**Your goal**
Scan the listing below for lines with the word "написанный". Report how many there are, as a number alone.

**Given data**

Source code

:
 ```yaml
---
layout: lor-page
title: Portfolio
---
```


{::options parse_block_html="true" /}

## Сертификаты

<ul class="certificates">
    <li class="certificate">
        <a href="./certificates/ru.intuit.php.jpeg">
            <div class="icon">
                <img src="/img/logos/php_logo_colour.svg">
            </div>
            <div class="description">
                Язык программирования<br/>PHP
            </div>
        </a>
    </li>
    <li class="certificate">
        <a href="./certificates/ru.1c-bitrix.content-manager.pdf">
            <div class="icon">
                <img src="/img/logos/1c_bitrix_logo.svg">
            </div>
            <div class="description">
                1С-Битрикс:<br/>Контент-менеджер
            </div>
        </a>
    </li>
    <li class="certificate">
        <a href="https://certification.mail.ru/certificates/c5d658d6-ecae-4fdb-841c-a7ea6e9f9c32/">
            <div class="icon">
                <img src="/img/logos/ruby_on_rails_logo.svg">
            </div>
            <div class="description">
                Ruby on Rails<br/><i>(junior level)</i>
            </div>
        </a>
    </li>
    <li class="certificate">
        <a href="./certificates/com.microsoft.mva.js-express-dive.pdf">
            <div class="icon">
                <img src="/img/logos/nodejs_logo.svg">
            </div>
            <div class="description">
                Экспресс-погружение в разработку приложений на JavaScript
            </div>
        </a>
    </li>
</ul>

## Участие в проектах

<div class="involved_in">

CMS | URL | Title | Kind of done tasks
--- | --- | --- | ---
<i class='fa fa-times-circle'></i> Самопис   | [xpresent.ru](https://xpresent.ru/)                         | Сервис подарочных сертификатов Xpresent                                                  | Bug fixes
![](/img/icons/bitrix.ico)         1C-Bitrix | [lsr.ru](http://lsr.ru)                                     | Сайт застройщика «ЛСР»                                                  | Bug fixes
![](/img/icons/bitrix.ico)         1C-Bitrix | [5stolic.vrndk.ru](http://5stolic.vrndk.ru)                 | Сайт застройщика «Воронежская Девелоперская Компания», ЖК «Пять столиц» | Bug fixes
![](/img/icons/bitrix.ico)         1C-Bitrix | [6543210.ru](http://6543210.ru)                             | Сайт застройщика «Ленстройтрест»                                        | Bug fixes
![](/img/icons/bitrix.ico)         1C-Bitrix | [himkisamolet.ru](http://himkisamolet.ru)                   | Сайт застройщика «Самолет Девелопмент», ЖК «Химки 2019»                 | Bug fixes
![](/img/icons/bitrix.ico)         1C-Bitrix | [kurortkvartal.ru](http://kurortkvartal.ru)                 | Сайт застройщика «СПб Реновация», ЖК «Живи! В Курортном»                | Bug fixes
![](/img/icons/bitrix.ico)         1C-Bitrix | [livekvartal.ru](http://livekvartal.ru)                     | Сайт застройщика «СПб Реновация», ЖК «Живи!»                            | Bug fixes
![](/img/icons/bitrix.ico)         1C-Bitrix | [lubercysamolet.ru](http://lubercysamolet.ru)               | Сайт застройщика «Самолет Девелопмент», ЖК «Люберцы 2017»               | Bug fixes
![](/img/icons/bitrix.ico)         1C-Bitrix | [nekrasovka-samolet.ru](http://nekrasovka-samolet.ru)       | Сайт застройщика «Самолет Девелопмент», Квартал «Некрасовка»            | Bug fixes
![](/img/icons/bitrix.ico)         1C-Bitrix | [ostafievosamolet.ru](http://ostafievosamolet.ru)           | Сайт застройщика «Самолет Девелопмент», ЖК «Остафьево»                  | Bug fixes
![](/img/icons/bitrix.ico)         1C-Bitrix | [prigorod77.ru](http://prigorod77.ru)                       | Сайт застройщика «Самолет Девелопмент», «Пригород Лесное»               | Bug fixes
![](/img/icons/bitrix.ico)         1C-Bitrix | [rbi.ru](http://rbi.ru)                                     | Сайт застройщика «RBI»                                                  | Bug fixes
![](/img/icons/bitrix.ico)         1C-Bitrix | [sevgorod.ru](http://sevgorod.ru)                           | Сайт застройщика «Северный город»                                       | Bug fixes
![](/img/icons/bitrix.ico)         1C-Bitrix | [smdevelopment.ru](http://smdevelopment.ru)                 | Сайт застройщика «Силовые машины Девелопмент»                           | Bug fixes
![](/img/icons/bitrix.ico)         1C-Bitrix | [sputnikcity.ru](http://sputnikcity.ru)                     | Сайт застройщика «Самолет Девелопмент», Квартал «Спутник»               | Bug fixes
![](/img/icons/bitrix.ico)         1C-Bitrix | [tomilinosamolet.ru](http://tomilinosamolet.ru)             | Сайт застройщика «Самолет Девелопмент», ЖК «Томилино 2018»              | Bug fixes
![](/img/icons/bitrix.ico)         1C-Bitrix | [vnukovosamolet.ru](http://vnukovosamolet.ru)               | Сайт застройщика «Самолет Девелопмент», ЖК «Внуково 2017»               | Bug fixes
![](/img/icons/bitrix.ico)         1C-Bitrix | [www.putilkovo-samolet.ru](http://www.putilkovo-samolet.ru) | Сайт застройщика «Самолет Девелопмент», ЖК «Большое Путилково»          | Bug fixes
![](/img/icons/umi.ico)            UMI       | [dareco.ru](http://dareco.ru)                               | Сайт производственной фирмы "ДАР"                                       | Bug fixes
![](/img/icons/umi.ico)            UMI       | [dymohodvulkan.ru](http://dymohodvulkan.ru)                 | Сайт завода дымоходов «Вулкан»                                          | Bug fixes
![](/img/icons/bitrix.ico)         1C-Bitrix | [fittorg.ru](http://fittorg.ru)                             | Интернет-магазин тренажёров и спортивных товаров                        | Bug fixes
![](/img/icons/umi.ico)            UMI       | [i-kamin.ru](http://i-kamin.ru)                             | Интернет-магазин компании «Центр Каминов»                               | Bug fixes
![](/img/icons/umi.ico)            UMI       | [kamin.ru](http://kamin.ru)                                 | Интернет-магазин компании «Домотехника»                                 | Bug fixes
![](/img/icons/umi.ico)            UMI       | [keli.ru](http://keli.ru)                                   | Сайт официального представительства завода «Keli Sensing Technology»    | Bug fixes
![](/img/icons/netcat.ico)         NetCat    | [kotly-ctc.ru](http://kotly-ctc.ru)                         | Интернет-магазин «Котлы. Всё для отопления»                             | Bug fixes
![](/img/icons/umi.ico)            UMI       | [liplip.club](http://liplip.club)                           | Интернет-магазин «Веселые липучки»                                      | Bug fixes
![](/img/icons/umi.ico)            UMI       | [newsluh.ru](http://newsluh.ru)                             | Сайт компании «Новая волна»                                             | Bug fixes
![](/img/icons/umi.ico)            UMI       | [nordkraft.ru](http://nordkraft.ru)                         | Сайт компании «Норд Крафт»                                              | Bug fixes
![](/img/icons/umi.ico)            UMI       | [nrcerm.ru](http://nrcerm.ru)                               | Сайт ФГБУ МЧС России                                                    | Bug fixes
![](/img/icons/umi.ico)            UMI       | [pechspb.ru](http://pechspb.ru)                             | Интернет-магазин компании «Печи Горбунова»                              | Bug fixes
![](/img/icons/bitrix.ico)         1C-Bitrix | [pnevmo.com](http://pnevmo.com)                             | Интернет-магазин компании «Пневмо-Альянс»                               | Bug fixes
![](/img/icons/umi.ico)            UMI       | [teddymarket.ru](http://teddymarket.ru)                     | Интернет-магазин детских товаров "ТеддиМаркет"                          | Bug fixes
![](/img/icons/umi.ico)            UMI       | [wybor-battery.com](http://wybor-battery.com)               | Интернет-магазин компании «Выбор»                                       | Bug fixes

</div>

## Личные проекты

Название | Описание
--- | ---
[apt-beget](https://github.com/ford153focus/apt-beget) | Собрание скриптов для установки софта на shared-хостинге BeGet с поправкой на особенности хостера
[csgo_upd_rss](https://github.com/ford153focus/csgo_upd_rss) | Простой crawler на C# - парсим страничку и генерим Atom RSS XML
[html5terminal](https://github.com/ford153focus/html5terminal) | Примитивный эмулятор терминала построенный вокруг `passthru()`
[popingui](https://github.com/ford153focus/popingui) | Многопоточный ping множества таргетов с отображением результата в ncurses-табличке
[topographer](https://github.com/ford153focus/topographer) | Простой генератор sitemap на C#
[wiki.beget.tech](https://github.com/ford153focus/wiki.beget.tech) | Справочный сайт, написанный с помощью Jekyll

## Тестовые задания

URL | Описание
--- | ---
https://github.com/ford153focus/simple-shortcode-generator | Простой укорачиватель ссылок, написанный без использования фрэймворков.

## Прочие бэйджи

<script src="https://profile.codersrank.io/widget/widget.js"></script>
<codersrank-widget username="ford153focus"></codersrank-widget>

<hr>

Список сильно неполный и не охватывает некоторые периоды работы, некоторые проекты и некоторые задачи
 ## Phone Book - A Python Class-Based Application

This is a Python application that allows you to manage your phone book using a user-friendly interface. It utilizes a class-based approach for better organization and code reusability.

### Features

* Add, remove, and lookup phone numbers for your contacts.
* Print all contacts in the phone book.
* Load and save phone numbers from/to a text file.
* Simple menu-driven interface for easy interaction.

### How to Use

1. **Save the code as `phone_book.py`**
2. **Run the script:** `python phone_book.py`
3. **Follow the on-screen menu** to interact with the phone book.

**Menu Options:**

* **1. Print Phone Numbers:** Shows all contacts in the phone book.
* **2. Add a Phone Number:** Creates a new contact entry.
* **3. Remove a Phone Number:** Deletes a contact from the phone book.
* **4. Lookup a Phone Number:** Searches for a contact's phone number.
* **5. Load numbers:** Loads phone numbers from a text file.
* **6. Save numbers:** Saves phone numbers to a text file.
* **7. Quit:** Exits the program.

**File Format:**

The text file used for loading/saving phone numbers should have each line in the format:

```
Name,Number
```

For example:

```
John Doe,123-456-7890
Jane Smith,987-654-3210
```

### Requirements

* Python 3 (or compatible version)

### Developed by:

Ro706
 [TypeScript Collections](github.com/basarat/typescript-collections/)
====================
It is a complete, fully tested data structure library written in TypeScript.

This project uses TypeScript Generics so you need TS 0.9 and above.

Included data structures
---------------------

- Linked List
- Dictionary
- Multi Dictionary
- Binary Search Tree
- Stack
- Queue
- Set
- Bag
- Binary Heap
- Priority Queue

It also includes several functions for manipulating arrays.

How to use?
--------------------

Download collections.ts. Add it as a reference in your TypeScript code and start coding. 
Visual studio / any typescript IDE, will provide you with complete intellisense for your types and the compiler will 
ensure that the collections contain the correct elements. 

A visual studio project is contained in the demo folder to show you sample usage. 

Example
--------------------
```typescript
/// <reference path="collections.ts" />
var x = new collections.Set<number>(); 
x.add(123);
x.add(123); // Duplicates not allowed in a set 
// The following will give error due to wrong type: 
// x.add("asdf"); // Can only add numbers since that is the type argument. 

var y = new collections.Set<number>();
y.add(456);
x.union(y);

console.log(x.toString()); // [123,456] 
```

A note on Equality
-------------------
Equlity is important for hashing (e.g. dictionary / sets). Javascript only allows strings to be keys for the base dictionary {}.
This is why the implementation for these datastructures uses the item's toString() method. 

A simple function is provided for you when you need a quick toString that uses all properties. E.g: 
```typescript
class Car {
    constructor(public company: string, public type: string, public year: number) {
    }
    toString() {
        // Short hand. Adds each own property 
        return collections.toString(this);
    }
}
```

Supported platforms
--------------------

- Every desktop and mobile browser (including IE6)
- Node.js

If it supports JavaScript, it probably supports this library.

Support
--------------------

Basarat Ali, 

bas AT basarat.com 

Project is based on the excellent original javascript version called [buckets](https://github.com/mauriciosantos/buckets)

**Exercise output**
2